[EXERCISE DESCRIPTION] Show the lines below that contain the string "spinner".

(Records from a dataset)
•••••
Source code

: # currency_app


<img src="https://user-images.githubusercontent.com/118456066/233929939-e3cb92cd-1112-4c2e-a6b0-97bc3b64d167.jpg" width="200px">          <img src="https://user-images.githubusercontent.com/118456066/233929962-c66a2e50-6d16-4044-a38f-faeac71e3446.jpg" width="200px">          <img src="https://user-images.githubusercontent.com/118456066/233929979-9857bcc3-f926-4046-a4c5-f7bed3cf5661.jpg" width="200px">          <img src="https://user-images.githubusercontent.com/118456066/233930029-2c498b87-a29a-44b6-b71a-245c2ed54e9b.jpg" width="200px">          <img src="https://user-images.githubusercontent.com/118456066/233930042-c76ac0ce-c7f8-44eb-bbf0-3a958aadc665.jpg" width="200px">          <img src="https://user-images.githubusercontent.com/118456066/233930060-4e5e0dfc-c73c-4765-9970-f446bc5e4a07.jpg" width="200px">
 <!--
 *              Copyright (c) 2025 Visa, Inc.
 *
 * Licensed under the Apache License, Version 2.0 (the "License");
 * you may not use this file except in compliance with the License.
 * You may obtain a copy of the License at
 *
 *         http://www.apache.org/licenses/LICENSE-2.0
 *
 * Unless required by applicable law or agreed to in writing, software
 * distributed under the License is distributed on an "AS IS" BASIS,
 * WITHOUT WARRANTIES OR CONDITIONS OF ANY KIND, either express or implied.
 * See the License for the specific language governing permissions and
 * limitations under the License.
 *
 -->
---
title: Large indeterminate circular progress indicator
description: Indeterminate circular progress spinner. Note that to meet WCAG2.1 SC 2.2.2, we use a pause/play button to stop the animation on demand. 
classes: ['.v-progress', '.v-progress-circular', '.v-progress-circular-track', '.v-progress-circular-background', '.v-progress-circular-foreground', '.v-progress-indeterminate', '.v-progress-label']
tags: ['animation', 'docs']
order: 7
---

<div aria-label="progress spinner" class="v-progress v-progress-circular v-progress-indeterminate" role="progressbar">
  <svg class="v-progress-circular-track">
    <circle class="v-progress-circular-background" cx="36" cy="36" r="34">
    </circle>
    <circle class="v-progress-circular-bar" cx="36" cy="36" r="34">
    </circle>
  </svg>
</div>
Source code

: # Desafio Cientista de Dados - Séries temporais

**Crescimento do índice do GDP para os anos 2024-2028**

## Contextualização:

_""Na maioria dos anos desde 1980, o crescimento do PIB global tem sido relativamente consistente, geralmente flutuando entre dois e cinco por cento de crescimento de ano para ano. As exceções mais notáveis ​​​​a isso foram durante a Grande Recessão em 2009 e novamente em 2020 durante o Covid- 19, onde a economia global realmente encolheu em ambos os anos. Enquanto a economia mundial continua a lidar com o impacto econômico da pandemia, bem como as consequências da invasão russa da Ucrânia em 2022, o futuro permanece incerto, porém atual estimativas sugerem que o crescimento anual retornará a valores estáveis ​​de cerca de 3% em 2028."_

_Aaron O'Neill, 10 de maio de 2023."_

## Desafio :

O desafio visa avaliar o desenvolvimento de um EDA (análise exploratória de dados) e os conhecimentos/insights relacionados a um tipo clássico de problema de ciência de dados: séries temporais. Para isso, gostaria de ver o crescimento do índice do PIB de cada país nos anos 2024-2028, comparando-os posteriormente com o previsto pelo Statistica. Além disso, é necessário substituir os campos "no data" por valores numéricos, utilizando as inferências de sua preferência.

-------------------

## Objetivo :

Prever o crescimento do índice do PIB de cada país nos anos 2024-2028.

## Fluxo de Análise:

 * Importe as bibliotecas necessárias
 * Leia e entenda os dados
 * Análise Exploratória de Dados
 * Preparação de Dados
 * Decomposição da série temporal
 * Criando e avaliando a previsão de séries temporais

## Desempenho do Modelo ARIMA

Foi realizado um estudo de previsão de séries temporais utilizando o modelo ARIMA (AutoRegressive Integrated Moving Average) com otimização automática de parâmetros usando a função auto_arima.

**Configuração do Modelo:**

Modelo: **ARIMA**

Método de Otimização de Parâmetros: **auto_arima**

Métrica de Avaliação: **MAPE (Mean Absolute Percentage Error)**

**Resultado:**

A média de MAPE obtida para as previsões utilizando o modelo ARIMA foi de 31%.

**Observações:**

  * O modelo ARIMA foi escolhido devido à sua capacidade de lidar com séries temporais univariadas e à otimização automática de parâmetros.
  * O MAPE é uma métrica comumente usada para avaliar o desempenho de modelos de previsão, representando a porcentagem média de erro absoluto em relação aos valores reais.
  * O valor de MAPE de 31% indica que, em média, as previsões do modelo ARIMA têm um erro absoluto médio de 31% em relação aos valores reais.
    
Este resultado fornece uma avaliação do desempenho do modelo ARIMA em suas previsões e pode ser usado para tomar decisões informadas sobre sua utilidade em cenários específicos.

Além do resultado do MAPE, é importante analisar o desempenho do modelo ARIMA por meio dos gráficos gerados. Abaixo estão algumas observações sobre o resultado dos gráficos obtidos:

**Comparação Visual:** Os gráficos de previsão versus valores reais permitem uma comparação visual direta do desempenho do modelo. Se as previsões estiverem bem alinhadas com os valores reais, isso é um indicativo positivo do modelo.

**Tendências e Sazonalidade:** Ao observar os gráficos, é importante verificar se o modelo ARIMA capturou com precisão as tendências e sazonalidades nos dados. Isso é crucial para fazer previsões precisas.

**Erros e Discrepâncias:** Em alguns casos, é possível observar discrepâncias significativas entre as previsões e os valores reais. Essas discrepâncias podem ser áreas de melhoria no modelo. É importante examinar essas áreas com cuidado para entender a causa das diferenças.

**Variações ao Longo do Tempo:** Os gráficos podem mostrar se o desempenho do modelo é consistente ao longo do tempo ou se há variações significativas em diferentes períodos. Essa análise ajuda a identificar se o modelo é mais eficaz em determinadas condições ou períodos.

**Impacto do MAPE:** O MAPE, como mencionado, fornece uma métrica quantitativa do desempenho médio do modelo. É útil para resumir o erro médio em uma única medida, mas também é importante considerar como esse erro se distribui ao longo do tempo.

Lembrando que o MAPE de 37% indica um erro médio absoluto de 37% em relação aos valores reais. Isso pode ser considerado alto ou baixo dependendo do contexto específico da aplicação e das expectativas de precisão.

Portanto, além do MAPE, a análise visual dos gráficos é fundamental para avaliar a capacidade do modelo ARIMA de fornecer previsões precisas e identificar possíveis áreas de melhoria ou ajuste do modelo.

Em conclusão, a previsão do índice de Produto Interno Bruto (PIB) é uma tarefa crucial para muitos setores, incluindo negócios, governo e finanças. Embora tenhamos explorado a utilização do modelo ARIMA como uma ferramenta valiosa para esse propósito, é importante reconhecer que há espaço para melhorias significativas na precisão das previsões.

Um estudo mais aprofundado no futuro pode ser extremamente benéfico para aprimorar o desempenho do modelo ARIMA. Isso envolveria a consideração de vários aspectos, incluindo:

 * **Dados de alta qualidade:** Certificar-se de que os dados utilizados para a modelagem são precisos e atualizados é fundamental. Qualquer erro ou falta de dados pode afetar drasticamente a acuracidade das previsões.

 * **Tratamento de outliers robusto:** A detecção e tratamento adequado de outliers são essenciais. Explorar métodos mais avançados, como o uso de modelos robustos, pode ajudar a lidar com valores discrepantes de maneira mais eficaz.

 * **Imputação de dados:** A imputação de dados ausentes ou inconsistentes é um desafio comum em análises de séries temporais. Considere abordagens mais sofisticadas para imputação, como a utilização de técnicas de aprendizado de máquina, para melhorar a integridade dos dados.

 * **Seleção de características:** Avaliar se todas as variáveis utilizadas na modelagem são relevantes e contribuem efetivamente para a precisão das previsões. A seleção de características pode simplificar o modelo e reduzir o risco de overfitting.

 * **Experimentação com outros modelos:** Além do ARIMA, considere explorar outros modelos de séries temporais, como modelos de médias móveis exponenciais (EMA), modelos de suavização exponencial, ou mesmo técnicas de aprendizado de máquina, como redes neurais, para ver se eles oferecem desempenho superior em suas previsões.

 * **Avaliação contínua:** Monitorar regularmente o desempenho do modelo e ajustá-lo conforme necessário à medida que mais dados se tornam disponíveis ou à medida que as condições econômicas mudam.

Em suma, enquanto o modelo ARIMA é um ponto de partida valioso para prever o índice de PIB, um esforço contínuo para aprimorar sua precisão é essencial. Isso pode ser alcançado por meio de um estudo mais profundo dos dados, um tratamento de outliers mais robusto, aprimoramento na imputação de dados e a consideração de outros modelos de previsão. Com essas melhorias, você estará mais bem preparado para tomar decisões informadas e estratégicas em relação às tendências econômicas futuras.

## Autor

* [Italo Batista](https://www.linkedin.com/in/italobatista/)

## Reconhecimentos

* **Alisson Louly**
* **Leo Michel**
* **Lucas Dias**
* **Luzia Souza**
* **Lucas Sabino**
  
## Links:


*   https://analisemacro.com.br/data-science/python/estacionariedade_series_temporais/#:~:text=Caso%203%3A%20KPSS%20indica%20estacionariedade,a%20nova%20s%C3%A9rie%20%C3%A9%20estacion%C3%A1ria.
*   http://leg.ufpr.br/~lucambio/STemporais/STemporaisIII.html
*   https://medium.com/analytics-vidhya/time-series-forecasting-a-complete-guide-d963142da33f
•••••
[REPLY]
description: Indeterminate circular progress spinner. Note that to meet WCAG2.1 SC 2.2.2, we use a pause/play button to stop the animation on demand. 
<div aria-label="progress spinner" class="v-progress v-progress-circular v-progress-indeterminate" role="progressbar">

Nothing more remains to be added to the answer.